3. Monitor your credit activity
Stay on top of your bank account statements, credit card accounts, and credit reports and notify immediately to your bank of any unauthorized activity. You will be able to monitor your Equifax, Experian and TransUnion credit report free of charge if you enroll for TrustedID Premier.
Consumers who are not enrolled in that program can still have free access to their credit report once a year from each of the three bureau credit monitoring agencies at www.annualcreditreport.com .
Take into consideration that free access to your credit report activity does not include access to your credit score. That service is usually available at a charge.
4. Place a fraud alert
Consider placing a fraud alert on your credit report. A fraud alert is like a “warning flag” that lets creditors know that you may be a victim of identity theft. You will need to take additional steps to verify your identity, if anybody tries to open a line of credit on your name.
A fraud alert still allows creditors access to your credit report. Consumers can place a fraud alert for free with one nationwide consumer reporting agency. The other two bureaus will be notified automatically of the fraud alert.
5. Freeze your credit report
A security freeze is like a tighter level of protection since it prevents new creditors from accessing your credit report. You have the option to lift or remove the freeze temporarily or permanently. Victims of identity theft can receive this service at no cost.
However, other consumers could pay anywhere from $2 to $10, depending on several factors. Among those, the state that you live in, your age, and military status.
For instance, in the state of Texas where I live, victims of ID theft can add, lift or remove a security freeze on their credit report for free. While those who are not victims of ID theft would have to pay a $10 fee to add or lift the freeze.

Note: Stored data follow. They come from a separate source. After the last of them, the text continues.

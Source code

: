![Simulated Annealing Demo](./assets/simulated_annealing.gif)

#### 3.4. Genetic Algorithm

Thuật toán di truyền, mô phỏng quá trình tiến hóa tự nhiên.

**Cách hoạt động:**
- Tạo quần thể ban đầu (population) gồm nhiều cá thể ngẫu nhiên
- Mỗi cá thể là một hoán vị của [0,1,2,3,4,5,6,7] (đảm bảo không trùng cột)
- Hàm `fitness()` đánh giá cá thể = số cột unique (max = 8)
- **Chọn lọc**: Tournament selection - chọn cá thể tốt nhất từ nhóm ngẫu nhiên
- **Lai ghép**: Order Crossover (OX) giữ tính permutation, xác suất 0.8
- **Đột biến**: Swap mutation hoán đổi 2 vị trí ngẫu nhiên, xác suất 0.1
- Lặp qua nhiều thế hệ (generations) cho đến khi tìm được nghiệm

In order to receive the free service you might have to provide proof of eligibility by mail.
According to the Federal Trade Commission, placing a credit freeze:
Makes it harder for someone to open a new account in your name… but it does not prevent a thief from making charges to your existing accounts.
6. Lock your Credit Report
Another option available to consumers is a credit report lock. This feature is similar to the security freeze but it only locks access to your credit report at the particular bureau where you activate it. As a result, an Equifax credit file lock will only limit what creditors can see on your Equifax credit report. The same is true for TransUnion or Experian.
According to Equifax, you can have either a security freeze on your credit file or a credit lock. You cannot have both at the same time.
A credit security freeze appears to be a more comprehensive option to protect against identity theft.
To learn more about fraud alerts and security freezes visit: www.ftc.gov/idtheft
The Looming Question
Equifax offered free TrustedID Premier coverage for a year, and I will certainly be enrolling in it.
The looming question in the minds of millions of Americans is, what would the lifetime impact of the data breach be?
As anxious as we might be for answers, one thing is for sure. We cannot rely on the one year coverage of Equifax’s free TrustedID Premier to keep our identities safe.